### Aim of the exercise
Among the lines below, copy exactly those from the one with "- 让用户说出自己的观点，而不是说服用户；" through the one with "- 是后续结构方程的基础；", counting both ends.

### Extracted records
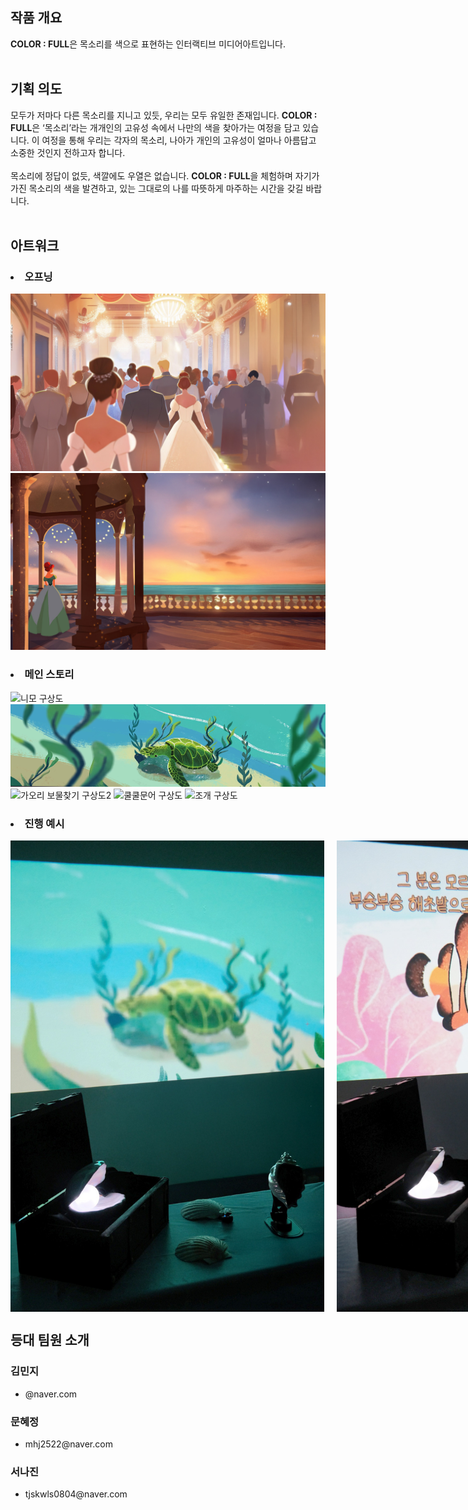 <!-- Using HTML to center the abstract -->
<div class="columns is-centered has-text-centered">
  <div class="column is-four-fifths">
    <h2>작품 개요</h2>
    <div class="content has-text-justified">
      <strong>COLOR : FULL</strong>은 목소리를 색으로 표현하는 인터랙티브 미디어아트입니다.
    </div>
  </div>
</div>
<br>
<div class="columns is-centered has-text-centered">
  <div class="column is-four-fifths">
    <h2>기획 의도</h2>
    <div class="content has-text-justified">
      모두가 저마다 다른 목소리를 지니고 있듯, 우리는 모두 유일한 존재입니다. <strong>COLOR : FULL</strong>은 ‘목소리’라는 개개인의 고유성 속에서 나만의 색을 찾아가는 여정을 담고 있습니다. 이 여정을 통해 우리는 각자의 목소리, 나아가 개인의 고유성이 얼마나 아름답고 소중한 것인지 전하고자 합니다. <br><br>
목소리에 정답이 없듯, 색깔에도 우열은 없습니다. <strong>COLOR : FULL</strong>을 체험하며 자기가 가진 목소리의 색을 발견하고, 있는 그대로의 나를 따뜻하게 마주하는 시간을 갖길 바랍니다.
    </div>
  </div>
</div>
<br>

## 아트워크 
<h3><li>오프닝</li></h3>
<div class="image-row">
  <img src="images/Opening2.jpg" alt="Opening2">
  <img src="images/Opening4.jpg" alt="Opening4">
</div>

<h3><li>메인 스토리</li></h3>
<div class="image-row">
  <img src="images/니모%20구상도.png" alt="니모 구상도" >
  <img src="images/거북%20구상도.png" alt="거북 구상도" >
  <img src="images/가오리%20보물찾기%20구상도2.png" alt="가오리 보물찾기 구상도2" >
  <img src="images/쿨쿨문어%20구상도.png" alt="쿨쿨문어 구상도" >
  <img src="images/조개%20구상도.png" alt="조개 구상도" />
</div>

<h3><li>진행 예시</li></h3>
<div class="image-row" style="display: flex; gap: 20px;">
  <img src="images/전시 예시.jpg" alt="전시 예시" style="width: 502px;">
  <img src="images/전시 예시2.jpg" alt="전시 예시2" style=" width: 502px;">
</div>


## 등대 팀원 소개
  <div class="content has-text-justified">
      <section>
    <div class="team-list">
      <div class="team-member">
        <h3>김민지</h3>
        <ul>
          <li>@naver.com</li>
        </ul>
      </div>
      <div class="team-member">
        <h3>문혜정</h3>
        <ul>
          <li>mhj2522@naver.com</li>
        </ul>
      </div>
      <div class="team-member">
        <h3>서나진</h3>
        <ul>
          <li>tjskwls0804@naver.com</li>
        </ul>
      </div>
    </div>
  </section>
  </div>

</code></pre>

* * *

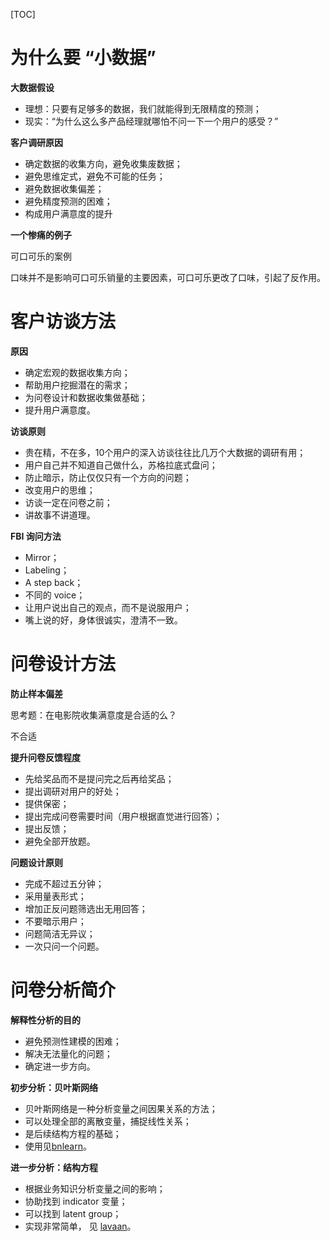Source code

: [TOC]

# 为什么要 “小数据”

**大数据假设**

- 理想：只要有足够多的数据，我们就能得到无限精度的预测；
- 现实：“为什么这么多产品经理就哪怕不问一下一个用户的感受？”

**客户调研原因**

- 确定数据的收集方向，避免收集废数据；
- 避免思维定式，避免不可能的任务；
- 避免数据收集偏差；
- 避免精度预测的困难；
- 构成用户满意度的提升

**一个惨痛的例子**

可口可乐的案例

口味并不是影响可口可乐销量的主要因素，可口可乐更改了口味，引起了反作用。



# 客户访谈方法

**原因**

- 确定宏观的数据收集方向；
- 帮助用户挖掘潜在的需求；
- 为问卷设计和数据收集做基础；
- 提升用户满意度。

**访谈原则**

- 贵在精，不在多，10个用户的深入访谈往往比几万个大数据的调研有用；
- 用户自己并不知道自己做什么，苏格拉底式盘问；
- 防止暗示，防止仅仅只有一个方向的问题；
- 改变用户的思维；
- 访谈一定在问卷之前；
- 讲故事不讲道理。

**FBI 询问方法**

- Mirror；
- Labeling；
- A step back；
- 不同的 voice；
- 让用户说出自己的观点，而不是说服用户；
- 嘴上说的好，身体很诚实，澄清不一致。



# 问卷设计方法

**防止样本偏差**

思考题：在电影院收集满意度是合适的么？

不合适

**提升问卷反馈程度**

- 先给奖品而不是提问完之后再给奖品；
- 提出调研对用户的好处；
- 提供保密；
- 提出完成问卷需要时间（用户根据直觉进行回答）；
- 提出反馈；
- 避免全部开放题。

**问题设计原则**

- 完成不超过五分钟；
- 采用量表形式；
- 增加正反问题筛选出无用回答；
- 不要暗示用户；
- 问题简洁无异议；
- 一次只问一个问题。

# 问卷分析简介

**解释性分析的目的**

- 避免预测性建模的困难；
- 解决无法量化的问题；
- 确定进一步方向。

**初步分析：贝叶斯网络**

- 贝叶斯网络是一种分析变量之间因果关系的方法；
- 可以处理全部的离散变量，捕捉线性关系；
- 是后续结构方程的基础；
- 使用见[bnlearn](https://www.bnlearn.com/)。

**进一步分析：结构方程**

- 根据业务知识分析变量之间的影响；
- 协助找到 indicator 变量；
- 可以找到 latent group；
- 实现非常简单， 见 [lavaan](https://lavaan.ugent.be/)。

---

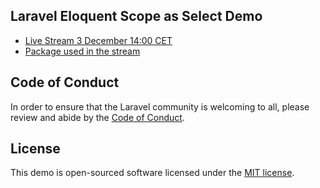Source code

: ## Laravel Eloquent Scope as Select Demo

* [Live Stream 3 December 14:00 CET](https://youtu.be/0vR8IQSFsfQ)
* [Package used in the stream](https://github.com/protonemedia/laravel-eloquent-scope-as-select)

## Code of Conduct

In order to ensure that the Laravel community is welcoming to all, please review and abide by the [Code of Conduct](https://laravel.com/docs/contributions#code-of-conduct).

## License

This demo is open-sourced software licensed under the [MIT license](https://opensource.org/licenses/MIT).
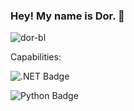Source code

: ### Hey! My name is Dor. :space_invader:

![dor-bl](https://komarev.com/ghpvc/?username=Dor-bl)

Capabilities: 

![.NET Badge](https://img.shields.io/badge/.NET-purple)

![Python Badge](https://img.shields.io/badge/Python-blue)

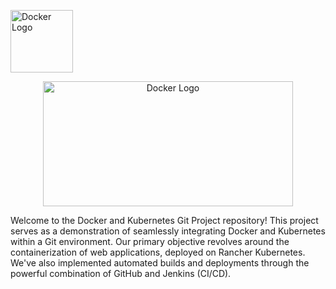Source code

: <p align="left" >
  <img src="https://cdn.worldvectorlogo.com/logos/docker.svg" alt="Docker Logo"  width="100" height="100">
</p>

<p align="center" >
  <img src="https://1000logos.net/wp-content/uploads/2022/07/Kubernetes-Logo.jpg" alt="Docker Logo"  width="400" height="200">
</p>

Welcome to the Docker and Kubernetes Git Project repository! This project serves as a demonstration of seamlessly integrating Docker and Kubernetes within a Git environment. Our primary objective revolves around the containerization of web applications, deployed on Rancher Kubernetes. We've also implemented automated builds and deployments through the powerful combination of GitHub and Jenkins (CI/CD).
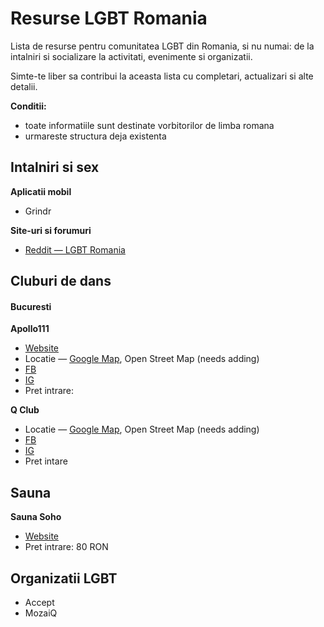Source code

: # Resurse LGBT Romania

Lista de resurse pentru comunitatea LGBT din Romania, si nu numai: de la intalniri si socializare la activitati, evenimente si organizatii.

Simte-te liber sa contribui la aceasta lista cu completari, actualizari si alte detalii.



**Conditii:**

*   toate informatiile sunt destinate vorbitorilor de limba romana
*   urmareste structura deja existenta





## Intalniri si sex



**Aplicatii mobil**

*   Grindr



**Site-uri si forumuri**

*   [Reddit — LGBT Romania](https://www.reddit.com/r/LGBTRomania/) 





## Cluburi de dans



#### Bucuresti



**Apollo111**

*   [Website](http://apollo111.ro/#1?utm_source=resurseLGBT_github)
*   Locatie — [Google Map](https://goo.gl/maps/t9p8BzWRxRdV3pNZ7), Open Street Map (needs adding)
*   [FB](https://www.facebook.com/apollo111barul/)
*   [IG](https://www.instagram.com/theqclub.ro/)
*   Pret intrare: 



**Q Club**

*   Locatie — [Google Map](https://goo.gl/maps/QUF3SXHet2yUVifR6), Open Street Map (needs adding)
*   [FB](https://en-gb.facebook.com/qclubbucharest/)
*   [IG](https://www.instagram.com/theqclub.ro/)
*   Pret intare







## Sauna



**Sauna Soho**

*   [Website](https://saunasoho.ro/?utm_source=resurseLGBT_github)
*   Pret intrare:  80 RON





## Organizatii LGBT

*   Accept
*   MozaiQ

### Exercise result
- 让用户说出自己的观点，而不是说服用户；
- 嘴上说的好，身体很诚实，澄清不一致。



# 问卷设计方法

**防止样本偏差**

思考题：在电影院收集满意度是合适的么？

不合适

**提升问卷反馈程度**

- 先给奖品而不是提问完之后再给奖品；
- 提出调研对用户的好处；
- 提供保密；
- 提出完成问卷需要时间（用户根据直觉进行回答）；
- 提出反馈；
- 避免全部开放题。

**问题设计原则**

- 完成不超过五分钟；
- 采用量表形式；
- 增加正反问题筛选出无用回答；
- 不要暗示用户；
- 问题简洁无异议；
- 一次只问一个问题。

# 问卷分析简介

**解释性分析的目的**

- 避免预测性建模的困难；
- 解决无法量化的问题；
- 确定进一步方向。

**初步分析：贝叶斯网络**

- 贝叶斯网络是一种分析变量之间因果关系的方法；
- 可以处理全部的离散变量，捕捉线性关系；
- 是后续结构方程的基础；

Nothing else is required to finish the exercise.